** Opening Information shown block **

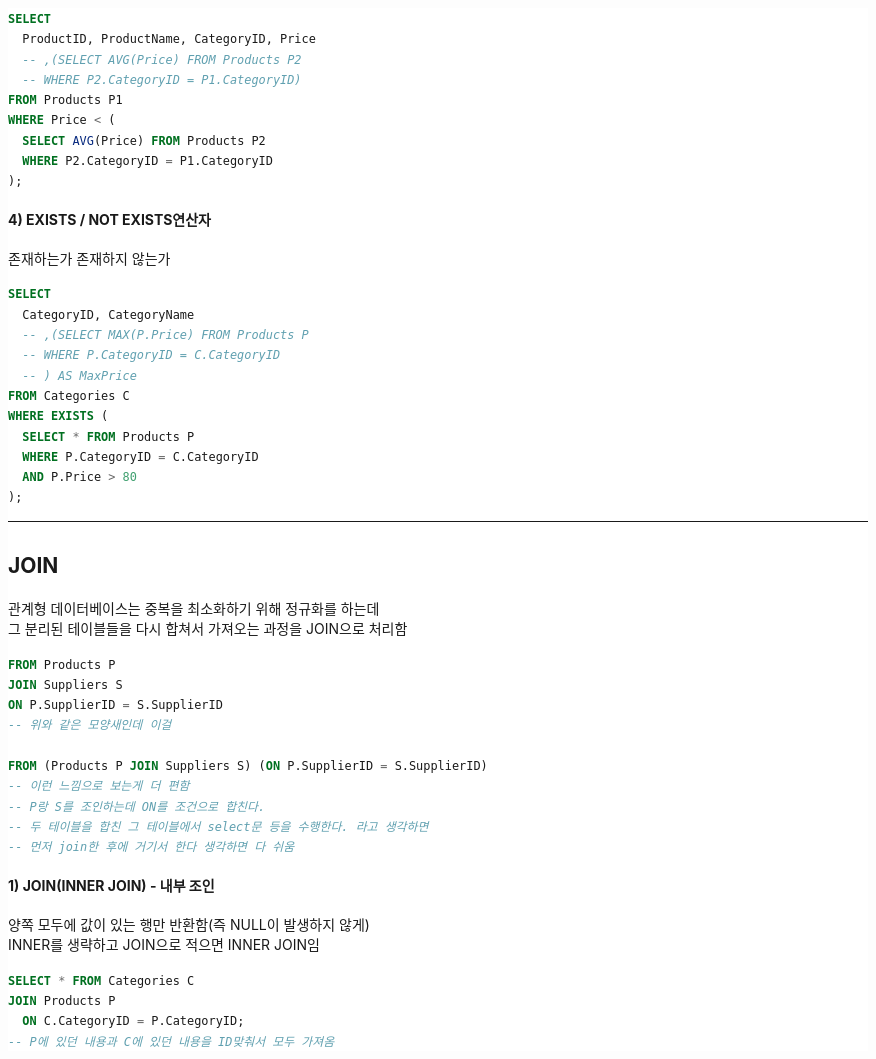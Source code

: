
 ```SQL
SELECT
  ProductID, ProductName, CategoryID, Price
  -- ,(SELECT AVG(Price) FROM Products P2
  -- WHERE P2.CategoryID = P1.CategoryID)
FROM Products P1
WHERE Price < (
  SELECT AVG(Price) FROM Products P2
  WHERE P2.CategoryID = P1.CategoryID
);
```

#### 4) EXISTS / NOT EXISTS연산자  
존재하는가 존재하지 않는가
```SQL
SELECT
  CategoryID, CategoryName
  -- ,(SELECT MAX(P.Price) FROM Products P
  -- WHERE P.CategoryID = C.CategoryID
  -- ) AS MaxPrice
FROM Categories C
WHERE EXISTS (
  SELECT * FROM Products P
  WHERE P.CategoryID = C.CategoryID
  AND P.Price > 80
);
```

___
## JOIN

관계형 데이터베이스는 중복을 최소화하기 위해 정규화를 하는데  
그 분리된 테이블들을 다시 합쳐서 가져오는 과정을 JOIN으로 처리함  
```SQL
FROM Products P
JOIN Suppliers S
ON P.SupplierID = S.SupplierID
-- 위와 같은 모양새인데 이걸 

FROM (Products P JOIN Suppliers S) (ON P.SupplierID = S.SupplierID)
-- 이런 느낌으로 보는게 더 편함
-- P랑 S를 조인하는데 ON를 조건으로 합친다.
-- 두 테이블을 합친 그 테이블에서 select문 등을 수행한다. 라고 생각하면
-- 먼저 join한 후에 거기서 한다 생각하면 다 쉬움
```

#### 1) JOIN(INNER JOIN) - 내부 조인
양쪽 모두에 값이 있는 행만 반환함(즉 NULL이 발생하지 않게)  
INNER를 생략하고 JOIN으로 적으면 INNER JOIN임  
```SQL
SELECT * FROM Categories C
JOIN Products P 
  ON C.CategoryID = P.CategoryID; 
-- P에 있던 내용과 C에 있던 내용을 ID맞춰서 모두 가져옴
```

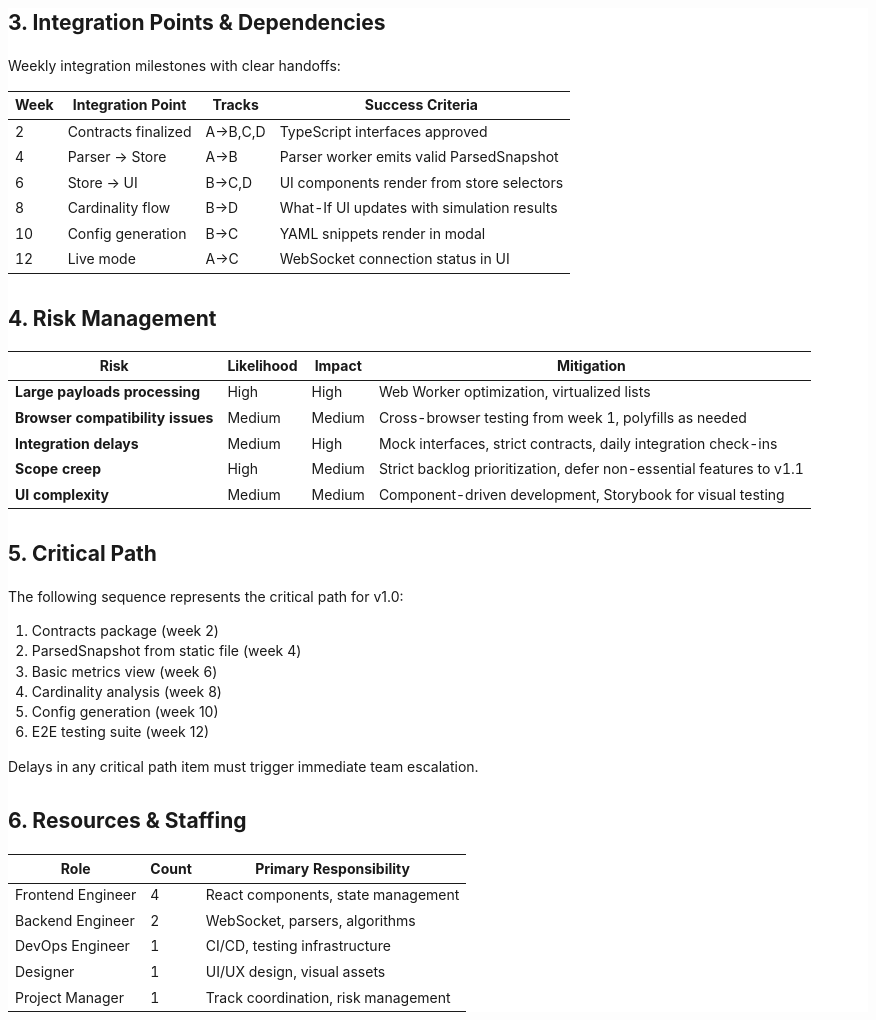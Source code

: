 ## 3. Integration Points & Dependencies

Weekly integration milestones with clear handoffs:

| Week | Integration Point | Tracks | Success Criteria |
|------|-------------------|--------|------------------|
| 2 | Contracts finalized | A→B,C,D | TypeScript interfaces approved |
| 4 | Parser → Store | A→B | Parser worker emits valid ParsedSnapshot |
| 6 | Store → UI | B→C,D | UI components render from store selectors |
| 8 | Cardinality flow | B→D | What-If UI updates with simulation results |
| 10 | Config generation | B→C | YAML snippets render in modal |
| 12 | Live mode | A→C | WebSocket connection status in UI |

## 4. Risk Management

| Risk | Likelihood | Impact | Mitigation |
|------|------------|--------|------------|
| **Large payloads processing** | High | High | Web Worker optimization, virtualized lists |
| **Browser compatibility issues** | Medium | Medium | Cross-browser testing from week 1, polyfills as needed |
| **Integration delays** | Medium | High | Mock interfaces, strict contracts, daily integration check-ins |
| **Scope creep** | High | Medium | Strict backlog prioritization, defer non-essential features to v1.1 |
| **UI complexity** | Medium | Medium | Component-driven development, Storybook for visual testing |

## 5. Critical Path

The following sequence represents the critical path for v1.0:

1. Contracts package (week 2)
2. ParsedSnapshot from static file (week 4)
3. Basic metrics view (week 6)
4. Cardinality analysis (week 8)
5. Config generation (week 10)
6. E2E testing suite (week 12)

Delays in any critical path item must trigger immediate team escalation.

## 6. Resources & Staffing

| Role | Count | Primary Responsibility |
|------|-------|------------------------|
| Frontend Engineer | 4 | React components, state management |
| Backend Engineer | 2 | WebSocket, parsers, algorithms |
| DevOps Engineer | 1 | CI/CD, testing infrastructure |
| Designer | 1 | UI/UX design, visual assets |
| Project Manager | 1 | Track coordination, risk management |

** Closing Information shown block **

Action item |
The reply should hold only the lines of the listing above starting at the line containing "interfaces approved |" and ending at the line containing "as needed |", exactly as written.

Exercise output |
| 2 | Contracts finalized | A→B,C,D | TypeScript interfaces approved |
| 4 | Parser → Store | A→B | Parser worker emits valid ParsedSnapshot |
| 6 | Store → UI | B→C,D | UI components render from store selectors |
| 8 | Cardinality flow | B→D | What-If UI updates with simulation results |
| 10 | Config generation | B→C | YAML snippets render in modal |
| 12 | Live mode | A→C | WebSocket connection status in UI |

## 4. Risk Management

| Risk | Likelihood | Impact | Mitigation |
|------|------------|--------|------------|
| **Large payloads processing** | High | High | Web Worker optimization, virtualized lists |
| **Browser compatibility issues** | Medium | Medium | Cross-browser testing from week 1, polyfills as needed |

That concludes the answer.